12. Hungry Horse Dam

How they survived is a mystery,
but when a pair of freight horses
wandered away from their logging team during the winter of 1900-01,
they headed straight for the pages of history. Found a month
later in chest-deep snow, the two were half-starved
but otherwise none the worse for the wear — prompting the comment that this was the “mighty hungry horse country.” Just as marvelous as their tale of survival is the Hungry Horse Dam, an arched wall of concrete 564 feet tall and about 2,000 feet across, capable
of producing enough electricity
to light a city five times the size
of Missoula. Behind the dam, 34-mile-long Hungry Horse Reservoir
reaches deep into
backcountry forest. Encircled by
a gravel road, the reservoir is
flanked by the Great Bear Wilderness
and Jewel Basin Hiking Area.

13. Swan Valley

Heading south, the drive passes
through the village of Bigfork,
heads east on Rte. 209, and turns
south onto Rte. 83 — a beautiful
stretch of road that, for more
than 90 miles, parallels the Swan
and the Clearwater rivers before
terminating at Clearwater Junction
nearly due south. Presided
over by the stony peaks of the
Swan Range to the east and the
Mission Range to the west, the
highway seems to meld gracefully
with the idyllic wilderness that
surrounds it. The Swan River
National Wildlife Refuge, at the
southern tip of Swan Lake, is but
one of several pleasant stopping
places along the route, and it
promises superb wildlife watching.
In this undeveloped tract of
swampland and lakeshore, keep
alert for signs of moose, bears,
tundra swans, and bald eagles.

14. Holland Lake

It’s hard to say precisely
what makes this small body
of water so special. Perhaps
it’s the lake’s remoteness;
perhaps, too, it’s the unassuming
beauty of the
place, the utter calm of
the lake’s blue surface in
the mists of dawn or
the blaze of an evening
sunset. Located at the
edge of the vast Bob
Marshall Wilderness
Area, Holland
Lake also serves
as a trailhead for one of the
most popular hiking and horseback
riding routes into this immense
natural reserve.
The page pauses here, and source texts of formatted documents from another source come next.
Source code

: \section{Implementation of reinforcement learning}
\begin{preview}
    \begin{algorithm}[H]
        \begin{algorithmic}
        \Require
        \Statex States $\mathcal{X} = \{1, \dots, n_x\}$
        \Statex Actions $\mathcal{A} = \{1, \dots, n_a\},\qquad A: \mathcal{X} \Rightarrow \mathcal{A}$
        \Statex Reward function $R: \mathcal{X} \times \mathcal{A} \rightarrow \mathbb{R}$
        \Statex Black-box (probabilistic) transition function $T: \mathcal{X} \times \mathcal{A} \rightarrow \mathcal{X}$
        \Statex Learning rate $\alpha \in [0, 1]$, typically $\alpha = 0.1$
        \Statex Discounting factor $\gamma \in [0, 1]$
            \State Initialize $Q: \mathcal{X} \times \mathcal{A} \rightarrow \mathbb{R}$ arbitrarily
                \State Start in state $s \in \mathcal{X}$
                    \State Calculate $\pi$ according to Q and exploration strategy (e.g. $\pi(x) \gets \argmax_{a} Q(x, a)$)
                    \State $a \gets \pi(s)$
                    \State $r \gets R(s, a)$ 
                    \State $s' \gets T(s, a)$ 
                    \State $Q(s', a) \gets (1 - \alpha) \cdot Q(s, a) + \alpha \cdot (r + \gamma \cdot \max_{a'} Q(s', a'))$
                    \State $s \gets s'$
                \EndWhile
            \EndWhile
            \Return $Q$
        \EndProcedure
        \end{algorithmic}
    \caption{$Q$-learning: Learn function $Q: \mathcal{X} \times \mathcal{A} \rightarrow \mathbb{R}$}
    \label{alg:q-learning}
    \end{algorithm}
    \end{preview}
Larger
than the state of Rhode Island,
“the Bob” (as it is known locally)
straddles the Continental Divide
and embraces almost 2 million
acres of forest.

15. Seeley Lake Area

Flowing south to the Blackfoot,
the Clearwater River forms a
chain of picture-perfect lakes —
Alva, Inez, Seeley, and Salmon —
with wide-open views of the
Mission and Swan mountains. A
unique way to explore the area is
by taking the Clearwater Canoe
Trail, a three-mile downstream
float with a one-mile hike back
to the put-in point. Splendid by
day, the ride is doubly so at dusk,
when loons suffuse the air with
their tremulous cries. Farther on, the drive turns west
on Rte. 200 at Clearwater. It then
returns to Missoula via the Blackfoot
River corridor, the locale celebrated in A River Runs Through It, Norman Maclean’s memoris of his boyhood in Montana.